The Court acknowledged that the Hecker decision caused confusion as to whether a finding of discretionary control is necessary to hold someone a functional fiduciary of plan assets and made clear that “insofar as ‘management or disposition of assets’ is concerned, there is no separate requirement of discretionary authority or control.”[3] However, this reasoning did not persuade the Court that AULIC was a functional fiduciary because the trustee did not argue that AULIC mismanaged the separate account. The trustee’s arguments centered around revenue sharing and the selection of share classes, but those actions had nothing to do with AULIC’s maintenance of the separate account. Decisions regarding revenue sharing and share classes were made as part of the investment menu that had already been selected before participants invested their contributions.

The Court then addressed the argument made by the Department of Labor (DOL) in its amicus brief that AULIC is a fiduciary because it retained the right to delete or substitute the funds selected by the trustee for the plan and thereby exercised fiduciary authority every time it invested participants’ contributions in one of the chosen mutual fund class shares instead of a cheaper share class.
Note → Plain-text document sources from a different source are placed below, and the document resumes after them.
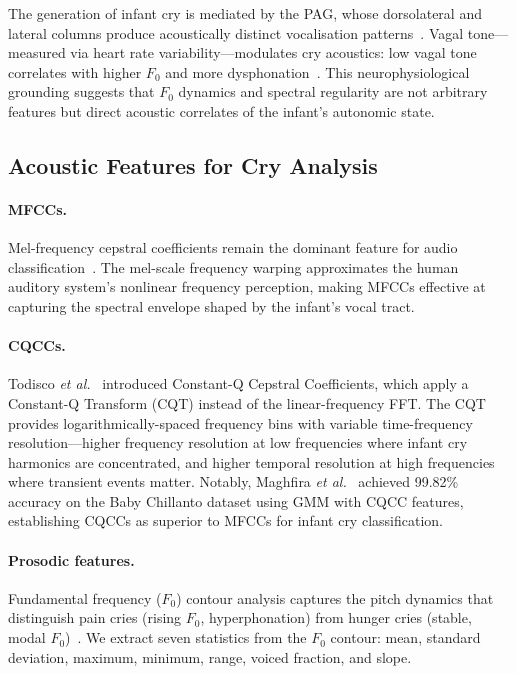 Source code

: \documentclass[11pt,a4paper]{article}
\begin{document}
The generation of infant cry is mediated by the PAG, whose dorsolateral
and lateral columns produce acoustically distinct vocalisation
patterns~\cite{newman2007cry}. Vagal tone---measured via heart rate
variability---modulates cry acoustics: low vagal tone correlates with
higher $F_0$ and more dysphonation~\cite{porges2011polyvagal}. This
neurophysiological grounding suggests that $F_0$ dynamics and spectral
regularity are not arbitrary features but direct acoustic correlates of
the infant's autonomic state.

\subsection{Acoustic Features for Cry Analysis}

\paragraph{MFCCs.}
Mel-frequency cepstral coefficients remain the dominant feature for
audio classification~\cite{davis1980mfcc}. The mel-scale frequency
warping approximates the human auditory system's nonlinear frequency
perception, making MFCCs effective at capturing the spectral envelope
shaped by the infant's vocal tract.

\paragraph{CQCCs.}
Todisco \textit{et al.}~\cite{todisco2017cqcc} introduced Constant-Q
Cepstral Coefficients, which apply a Constant-Q Transform (CQT) instead
of the linear-frequency FFT. The CQT provides logarithmically-spaced
frequency bins with variable time-frequency resolution---higher
frequency resolution at low frequencies where infant cry harmonics are
concentrated, and higher temporal resolution at high frequencies where
transient events matter. Notably, Maghfira \textit{et al.}~\cite{maghfira2020gmm} achieved 99.82\% accuracy
on the Baby Chillanto dataset using GMM with CQCC features, establishing
CQCCs as superior to MFCCs for infant cry classification.

\paragraph{Prosodic features.}
Fundamental frequency ($F_0$) contour analysis captures the pitch
dynamics that distinguish pain cries (rising $F_0$, hyperphonation) from
hunger cries (stable, modal $F_0$)~\cite{lester1978acoustic}. We
extract seven statistics from the $F_0$ contour: mean, standard
deviation, maximum, minimum, range, voiced fraction, and slope.
\end{document}
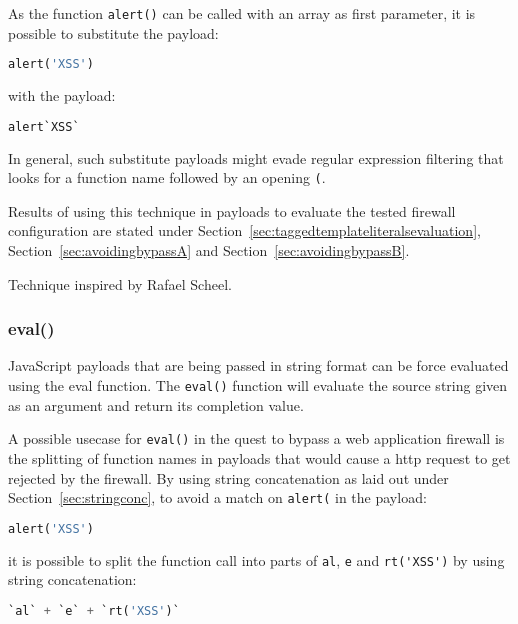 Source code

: As the function \verb|alert()| can be called with an array as first parameter, it is possible to substitute the payload:
\begin{lstlisting}[style=basicStyle,language=Python]
alert('XSS')
\end{lstlisting}

with the payload:

\begin{lstlisting}[style=basicStyle,language=Python]
alert`XSS`
\end{lstlisting}

In general, such substitute payloads might evade regular expression filtering that looks for a function name followed by an opening \verb|(|.

Results of using this technique in payloads to evaluate the tested firewall configuration are stated under Section~\ref{sec:taggedtemplateliteralsevaluation}, Section~\ref{sec:avoidingbypassA} and Section~\ref{sec:avoidingbypassB}.

Technique inspired by Rafael Scheel. \cite{onecons/wafbypass}

\subsubsection{eval()}
\label{sec:eval}

JavaScript payloads that are being passed in string format can be force evaluated using the eval function. The \verb|eval()| function will evaluate the source string given as an argument and return its completion value. \cite{js/eval}

A possible usecase for \verb|eval()| in the quest to bypass a web application firewall is the splitting of function names in payloads that would cause a \acrshort{http} request to get rejected by the firewall. By using string concatenation as laid out under Section~\ref{sec:stringconc}, to avoid a match on \verb|alert(| in the payload:

\begin{lstlisting}[style=basicStyle,language=Python]
alert('XSS')
\end{lstlisting}

it is possible to split the function call into parts of \verb|al|, \verb|e| and \verb|rt('XSS')| by using string concatenation:

\begin{lstlisting}[style=basicStyle,language=Python]
`al` + `e` + `rt('XSS')`
\end{lstlisting}

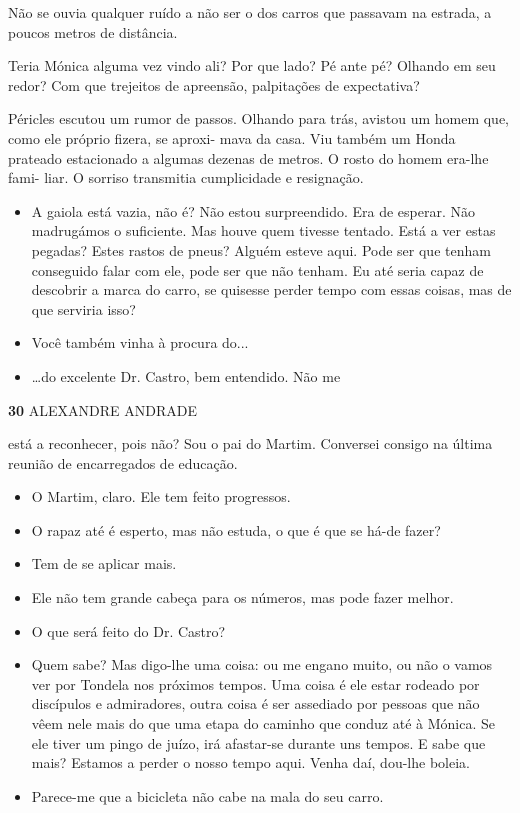 Não se ouvia qualquer ruído a não ser o dos carros que passavam na
estrada, a poucos metros de distância.

Teria Mónica alguma vez vindo ali? Por que lado? Pé ante pé? Olhando em
seu redor? Com que trejeitos de apreensão, palpitações de expectativa?

Péricles escutou um rumor de passos. Olhando para trás, avistou um homem
que, como ele próprio fizera, se aproxi- mava da casa. Viu também um
Honda prateado estacionado a algumas dezenas de metros. O rosto do homem
era-lhe fami- liar. O sorriso transmitia cumplicidade e resignação.

\begin{itemize}
\tightlist
\item
  A gaiola está vazia, não é? Não estou surpreendido. Era de esperar.
  Não madrugámos o suficiente. Mas houve quem tivesse tentado. Está a
  ver estas pegadas? Estes rastos de pneus? Alguém esteve aqui. Pode ser
  que tenham conseguido falar com ele, pode ser que não tenham. Eu até
  seria capaz de descobrir a marca do carro, se quisesse perder tempo
  com essas coisas, mas de que serviria isso?
\item
  Você também vinha à procura do...
\item
  \ldots{}do excelente Dr. Castro, bem entendido. Não me
\end{itemize}

\textbf{30 }ALEXANDRE ANDRADE

está a reconhecer, pois não? Sou o pai do Martim. Conversei consigo na
última reunião de encarregados de educação.

\begin{itemize}
\tightlist
\item
  O Martim, claro. Ele tem feito progressos.
\item
  O rapaz até é esperto, mas não estuda, o que é que se há-de fazer?
\item
  Tem de se aplicar mais.
\item
  Ele não tem grande cabeça para os números, mas pode fazer melhor.
\item
  O que será feito do Dr. Castro?
\item
  Quem sabe? Mas digo-lhe uma coisa: ou me engano muito, ou não o vamos
  ver por Tondela nos próximos tempos. Uma coisa é ele estar rodeado por
  discípulos e admiradores, outra coisa é ser assediado por pessoas que
  não vêem nele mais do que uma etapa do caminho que conduz até à
  Mónica. Se ele tiver um pingo de juízo, irá afastar-se durante uns
  tempos. E sabe que mais? Estamos a perder o nosso tempo aqui. Venha
  daí, dou-lhe boleia.
\item
  Parece-me que a bicicleta não cabe na mala do seu carro.
\end{itemize}

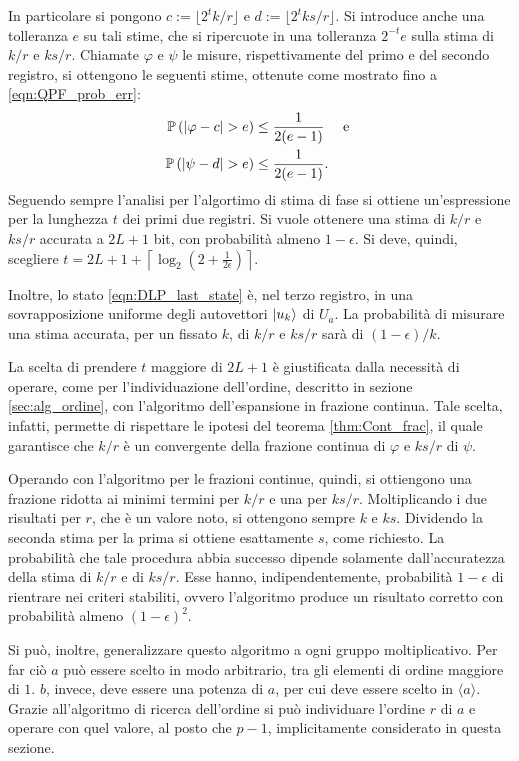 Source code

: In particolare si pongono $c := \lfloor 2^tk/r \rfloor$ e $d := \lfloor 2^tks/r \rfloor$.
Si introduce anche una tolleranza $e$ su tali stime, che si ripercuote in una tolleranza $2^{-t}e$ sulla stima di $k/r$ e $ks/r$.
Chiamate $\varphi$ e $\psi$ le misure, rispettivamente del primo e del secondo registro, si ottengono le seguenti stime, ottenute come mostrato fino a \eqref{eqn:QPF_prob_err}:
\begin{align}
 \P\left(|\varphi - c| > e \right) &\leq \frac{1}{2(e-1)} \quad \text{ e }\\
 \P\left(|\psi - d| > e \right) &\leq \frac{1}{2(e-1)}.
\end{align}
Seguendo sempre l'analisi per l'algortimo di stima di fase si ottiene un'espressione per la lunghezza $t$ dei primi due registri.
Si vuole ottenere una stima di $k/r$ e $ks/r$ accurata a $2L + 1$ bit, con probabilità almeno $1 - \epsilon$.
Si deve, quindi, scegliere $t = 2L + 1 + \left\lceil \log_2\left(2 + \frac{1}{2\epsilon}\right)\right\rceil$.

Inoltre, lo stato \eqref{eqn:DLP_last_state} è, nel terzo registro, in una sovrapposizione uniforme degli autovettori $\ket{u_k}$ di $U_a$.
La probabilità di misurare una stima accurata, per un fissato $k$, di $k/r$ e $ks/r$ sarà di $(1-\epsilon)/k$.

La scelta di prendere $t$ maggiore di $2L+1$ è giustificata dalla necessità di operare, come per l'individuazione dell'ordine, descritto in sezione \ref{sec:alg_ordine}, con l'algoritmo dell'espansione in frazione continua.
Tale scelta, infatti, permette di rispettare le ipotesi del teorema \ref{thm:Cont_frac}, il quale garantisce che $k/r$ è un convergente della frazione continua di $\varphi$ e $ks/r$ di $\psi$.

Operando con l'algoritmo per le frazioni continue, quindi, si ottiengono una frazione ridotta ai minimi termini per $k/r$ e una per $ks/r$.
Moltiplicando i due risultati per $r$, che è un valore noto, si ottengono sempre $k$ e $ks$.
Dividendo la seconda stima per la prima si ottiene esattamente $s$, come richiesto.
La probabilità che tale procedura abbia successo dipende solamente dall'accuratezza della stima di $k/r$ e di $ks/r$.
Esse hanno, indipendentemente, probabilità $1-\epsilon$ di rientrare nei criteri stabiliti, ovvero l'algoritmo produce un risultato corretto con probabilità almeno $\left(1 - \epsilon \right)^2$.

Si può, inoltre, generalizzare questo algoritmo a ogni gruppo moltiplicativo.
Per far ciò $a$ può essere scelto in modo arbitrario, tra gli elementi di ordine maggiore di $1$.
$b$, invece, deve essere una potenza di $a$, per cui deve essere scelto in $\langle a \rangle$.
Grazie all'algoritmo di ricerca dell'ordine si può individuare l'ordine $r$ di $a$ e operare con quel valore, al posto che $p-1$, implicitamente considerato in questa sezione.


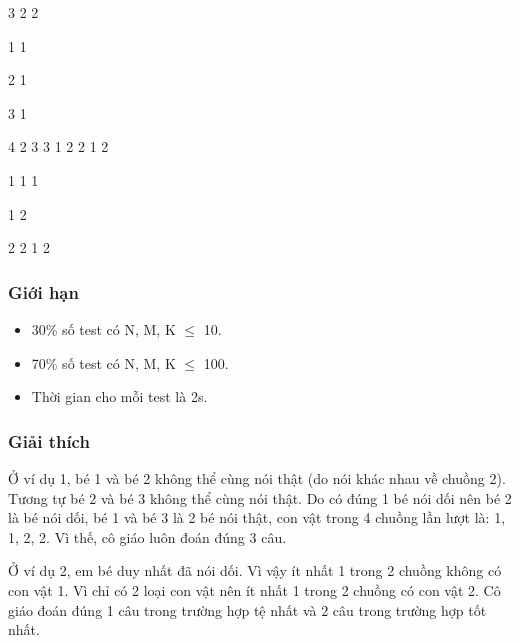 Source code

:            3 2 2          

           1 1          

           2 1          

           3 1          

           4 2                    3 3                   1 2 2 1 2         

           1 1 1          

           1 2          

           2 2                    1 2         




\subsubsection{     Giới hạn    }
\begin{itemize}
	\item        30\% số test có    N, M, K  $\le$  10.      
	\item        70\% số test có    N, M, K  $\le$  100.      
	\item        Thời gian cho    mỗi test là 2s.      
\end{itemize}

\subsubsection{     Giải thích    }

      Ở ví dụ 1, bé 1 và bé  2 không thể cùng nói thật (do nói khác nhau về chuồng 2).  Tương tự bé 2 và bé 3 không thể cùng nói thật. Do có  đúng 1 bé nói dối nên bé 2 là bé nói dối, bé 1 và bé  3 là 2 bé nói thật, con vật trong 4 chuồng lần lượt là:  1, 1, 2, 2. Vì thế, cô giáo luôn đoán đúng 3 câu.     

      Ở ví dụ 2, em bé duy  nhất đã nói dối. Vì vậy ít nhất 1 trong 2 chuồng không  có con vật 1. Vì chỉ có 2 loại con vật nên ít nhất 1  trong 2 chuồng có con vật 2. Cô giáo đoán đúng 1 câu trong  trường hợp tệ nhất và 2 câu trong trường hợp tốt nhất.     
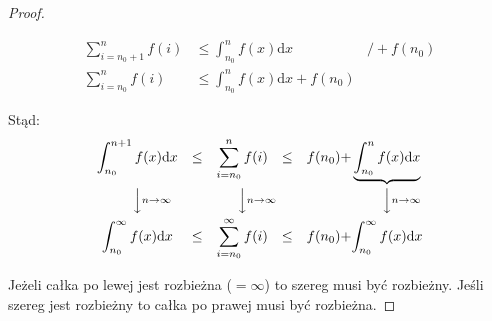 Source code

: \documentclass{article}
\theoremstyle{definition}
\theoremstyle{case}
\begin{document}
\begin{proof}
\begin{multicols}{2}
								\begin{equation*}
									\begin{aligned}
										\sum_{i=n_0+1}^n f(i) & \leq \int_{n_0}^n f(x) \mathrm{d}x & \Big/ + f(n_0)
										\\\sum_{i=n_0}^n f(i) & \leq \int_{n_0}^nf(x) \mathrm{d}x + f(n_0) &
									\end{aligned}
								\end{equation*}
							\end{multicols}
							Stąd:
							\begin{equation*}
								\begin{CD}
									\displaystyle\int_{n_0}^{n+1}f(x) \mathrm{d}x @.
									\quad \leq \quad @.
									\displaystyle\sum_{i=n_0}^nf(i) @.
									\quad \leq \quad @.
									f(n_0) + @. \underbrace{\int_{n_0}^nf(x) \mathrm{d}x}
									\\ @VV{n \to \infty}V @. @VV{n \to \infty}V @. @. @VV{n \to \infty}V
									\\ \displaystyle\int_{n_0}^\infty f(x) \mathrm{d}x @.
									\quad \leq \quad @.
									\displaystyle\sum_{i=n_0}^\infty f(i) @.
									\leq @. f(n_0) +
									@. \displaystyle\int_{n_0}^\infty f(x) \mathrm{d}x
								\end{CD}
							\end{equation*}

							Jeżeli całka po lewej jest rozbieżna ($=\infty$) to szereg musi być rozbieżny.
							Jeśli szereg jest rozbieżny to całka po prawej musi być rozbieżna.
						\end{proof}
\end{document}
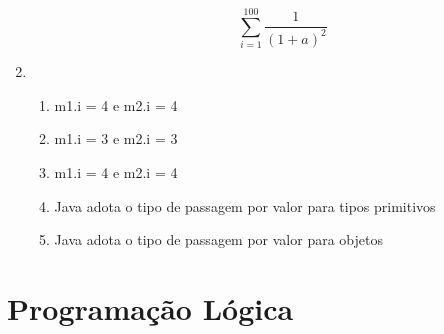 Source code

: \documentclass{article}
\begin{document}
\begin{enumerate}
\begin{enumerate}[label = (\alph*)]
                    \[
                        \sum_{i=1}^{100} \frac{1}{{(1 + a)}^2}
                    \]

          \end{enumerate}
    \item
          \begin{enumerate}[label = (\alph*)]
              \item
                    m1.i = 4 e m2.i = 4
              \item
                    m1.i = 3 e m2.i = 3
              \item
                    m1.i = 4 e m2.i = 4
              \item
                    Java adota o tipo de passagem por valor para tipos
                    primitivos
              \item
                    Java adota o tipo de passagem por valor para objetos
          \end{enumerate}

\end{enumerate}

\newpage

\section{Programação Lógica}
\end{document}
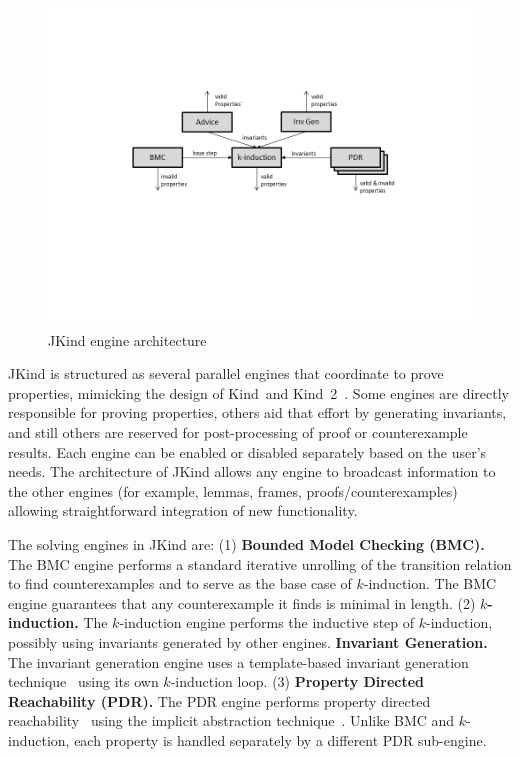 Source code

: \documentclass{llncs}
\newcommand{\jkind}{{\sc JKind}\xspace}
\newcommand{\kind}{{\sc Kind}\xspace}
\newcommand{\mike}[1]{\textcolor{red}{#1}}
\begin{document}
\begin{figure}
  \begin{center}
    \includegraphics[clip,trim=140 220 100 140,scale=0.6]{engines.png}
  \end{center}
  \vspace{-2em}
  \caption{\jkind engine architecture}
  \vspace{-1em}
  \label{fig:engines}
\end{figure}

\jkind is structured as several parallel engines that coordinate to
prove properties, mimicking the design of \kind\ and \kind\ 2~\cite{champion2016cav, kahsai2011pdmc}.
Some engines are directly responsible for proving properties, others aid that effort by generating invariants, and still others are reserved for post-processing of proof or counterexample results. Each engine can be enabled or disabled separately based on the user's needs. The architecture of \jkind allows any engine to broadcast information to the other engines (for example, lemmas, frames, proofs/counterexamples) allowing straightforward integration of new functionality.

The solving engines in \jkind are:  (1) \textbf{Bounded Model Checking (BMC).} The BMC engine performs a standard iterative unrolling of the transition relation to find counterexamples and to serve as the base case of $k$-induction. The BMC engine guarantees that any counterexample it finds is minimal in length. (2) \textbf{$k$-induction.} The $k$-induction engine performs the inductive step of $k$-induction, possibly using invariants generated by other engines. \textbf{Invariant Generation.} The invariant generation engine uses a template-based invariant generation technique~\cite{kahsai2012nfm} using its own $k$-induction loop. (3) \textbf{Property Directed Reachability (PDR).} The PDR engine performs property directed reachability~\cite{een2011fmcad} using the implicit abstraction technique~\cite{cimatti2014tacas}. Unlike BMC and $k$-induction, each property is handled separately by a different PDR sub-engine. %
\end{document}
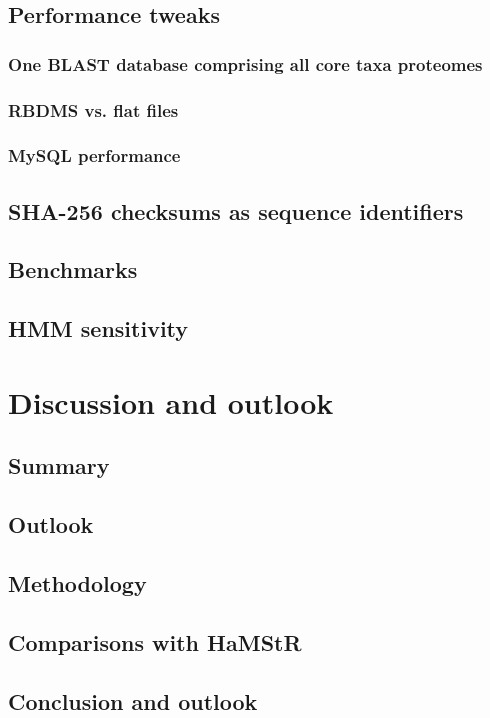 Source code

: \documentclass[a4paper,13pt]{scrreprt}
\newcommand{\hamstr}{HaMStR\xspace}
\begin{document}
	\section{Performance tweaks}
		\subsection{One BLAST database comprising all core taxa proteomes}
			
		\subsection{RBDMS vs. flat files}
		\subsection{MySQL performance}
	\section{SHA-256 checksums as sequence identifiers}
		
	\section{Benchmarks}
	\section{HMM sensitivity}

\chapter{Discussion and outlook}
	\section{Summary}
	\section{Outlook}
\clearpage

\section{Methodology}
\clearpage

\section{Comparisons with \hamstr}
\clearpage

\section{Conclusion and outlook}
\clearpage
\end{document}
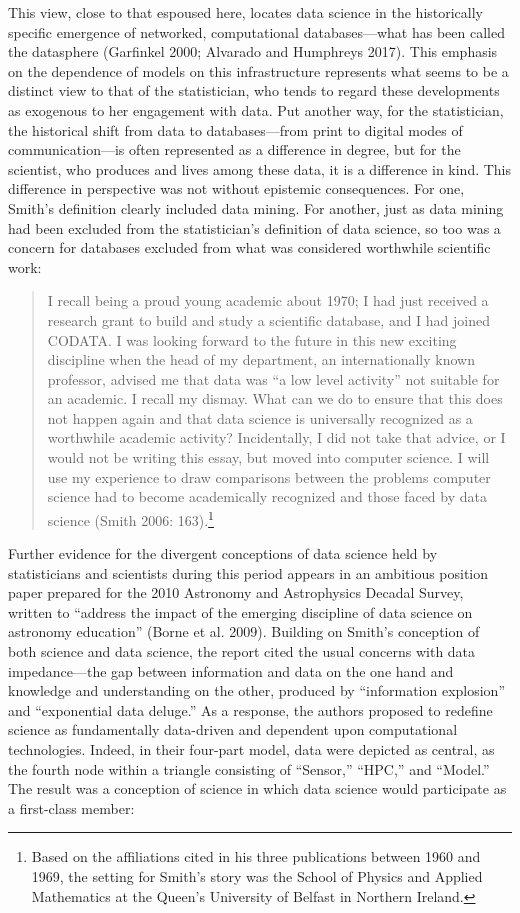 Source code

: \documentclass[
  letterpaper,
]{report}
\begin{document}
This view, close to that espoused here, locates data science in the
historically specific emergence of networked, computational
databases---what has been called the datasphere (Garfinkel 2000;
Alvarado and Humphreys 2017). This emphasis on the dependence of models
on this infrastructure represents what seems to be a distinct view to
that of the statistician, who tends to regard these developments as
exogenous to her engagement with data. Put another way, for the
statistician, the historical shift from data to databases---from print
to digital modes of communication---is often represented as a difference
in degree, but for the scientist, who produces and lives among these
data, it is a difference in kind. This difference in perspective was not
without epistemic consequences. For one, Smith's definition clearly
included data mining. For another, just as data mining had been excluded
from the statistician's definition of data science, so too was a concern
for databases excluded from what was considered worthwhile scientific
work:

\begin{quote}
I recall being a proud young academic about 1970; I had just received a
research grant to build and study a scientific database, and I had
joined CODATA. I was looking forward to the future in this new exciting
discipline when the head of my department, an internationally known
professor, advised me that data was ``a low level activity'' not
suitable for an academic. I recall my dismay. What can we do to ensure
that this does not happen again and that data science is universally
recognized as a worthwhile academic activity? Incidentally, I did not
take that advice, or I would not be writing this essay, but moved into
computer science. I will use my experience to draw comparisons between
the problems computer science had to become academically recognized and
those faced by data science (Smith 2006: 163).\footnote{Based on the
  affiliations cited in his three publications between 1960 and 1969,
  the setting for Smith's story was the School of Physics and Applied
  Mathematics at the Queen's University of Belfast in Northern Ireland.}
\end{quote}

Further evidence for the divergent conceptions of data science held by
statisticians and scientists during this period appears in an ambitious
position paper prepared for the 2010 Astronomy and Astrophysics Decadal
Survey, written to ``address the impact of the emerging discipline of
data science on astronomy education'' (Borne et al. 2009). Building on
Smith's conception of both science and data science, the report cited
the usual concerns with data impedance---the gap between information and
data on the one hand and knowledge and understanding on the other,
produced by ``information explosion'' and ``exponential data deluge.''
As a response, the authors proposed to redefine science as fundamentally
data-driven and dependent upon computational technologies. Indeed, in
their four-part model, data were depicted as central, as the fourth node
within a triangle consisting of ``Sensor,'' ``HPC,'' and ``Model.'' The
result was a conception of science in which data science would
participate as a first-class member:
\end{document}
The DOL argued that AULIC’s failure to substitute with less expensive share classes amounted to a fiduciary breach. The Court dismissed this argument, holding that AULIC’s decision not to exercise its right to substitute funds did not amount to an exercise of authority. The DOL’s theory would impermissibly expand the definition of functional fiduciary to include entities that take no action with respect to a plan.

Ramifications

The primary take-away from this decision is that merely being authorized to choose plan investment options is not enough to make a plan service provider a fiduciary. The Court’s reasoning supports arguments by service provider defendants that fiduciary breach claims against them should be dismissed where the plaintiff pleads only that the service provider had a theoretical control of plan assets. Plaintiffs must plead more than that a service provider got to choose the composition of a menu of investment options and that it was authorized to make decisions as to which investments that plan would offer participants in order to adequately plead fiduciary status. Instead, the plaintiffs will need to allege that the defendants actually exercised that authority or control over plan assets.

Furthermore, this decision reconciles Hecker with decisions in other circuits regarding who is and is not a functional fiduciary over plan assets. This case makes clear that Hecker does not add a discretionary control requirement into the analysis.

For plan fiduciaries, the Leimkuehler decision highlights that they, not vendors providing their plans with a platform of investment options, will in most cases be responsible for selecting available investment options.